We have had two harvests so far this year. Our April harvest saw the inclusion of Bryn Mawr College, Bloomsburg University, Montgomery County Community College, Slippery Rock University, Ursinus College, Philadelphia University, and the Pennsylvania Horticultural Society. This harvest included 19 new collections and 18,480 digital objects (records).

PA Digital was well-represented at DPLAFest 2017 in Chicago. Brandy Karl, Copyright Officer, from Pennsylvania State University presented on “Implementing Rights Statements @ PSU and PA Digital” (part of Turn the Rights On: a RightsStatements.org Update and Comparison of Regional Rights Standardization Projects). View her slides here!

Delphine Khanna and myself presented on “Reaching Out to Potential DPLA Hub Contributors: PA Digital’s Communication Strategy and Plan, or “The Accidental Public Relations Manager.” View our slides here!

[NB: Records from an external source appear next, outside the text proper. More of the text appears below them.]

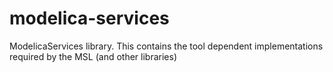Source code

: # modelica-services

ModelicaServices library.  This contains the tool dependent implementations required by the MSL (and other libraries)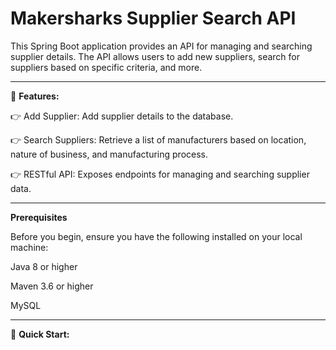 # Makersharks Supplier Search API

This Spring Boot application provides an API for managing and searching supplier details. The API allows users to add new suppliers, search for suppliers based on specific criteria, and more.

-----

🔋 **Features:**

👉 Add Supplier: Add supplier details to the database.

👉 Search Suppliers: Retrieve a list of manufacturers based on location, nature of business, and manufacturing process.

👉 RESTful API: Exposes endpoints for managing and searching supplier data.

-----

**Prerequisites**

Before you begin, ensure you have the following installed on your local machine:

Java 8 or higher

Maven 3.6 or higher

MySQL 

-----

🤸 **Quick Start:**

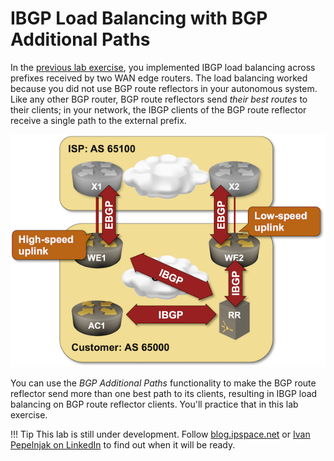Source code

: # IBGP Load Balancing with BGP Additional Paths

In the [previous lab exercise](3-ibgp.md), you implemented IBGP load balancing across prefixes received by two WAN edge routers. The load balancing worked because you did not use BGP route reflectors in your autonomous system. Like any other BGP router, BGP route reflectors send *their best routes* to their clients; in your network, the IBGP clients of the BGP route reflector receive a single path to the external prefix.

![Lab topology](topology-ibgp-add-path.png)

You can use the *BGP Additional Paths* functionality to make the BGP route reflector send more than one best path to its clients, resulting in IBGP load balancing on BGP route reflector clients. You'll practice that in this lab exercise.

!!! Tip
    This lab is still under development. Follow [blog.ipspace.net](https://blog.ipspace.net/) or [Ivan Pepelnjak on LinkedIn](https://www.linkedin.com/in/ivanpepelnjak/) to find out when it will be ready.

Our June 2017 harvest saw the inclusion of West Chester University, Pennsylvania State Archives, La Salle University, Millersville University, Sewickley Public Library, and Carnegie Library of Pittsburgh. This harvest also added 48 new collections and 27,780 digital objects (records).

We would like to extend warm thanks to all who worked with us to bring in new collections.

You can see all of PA Digital’s records in the DPLA by searching or faceting on our name PA Digital: PA Digital Records in the DPLA.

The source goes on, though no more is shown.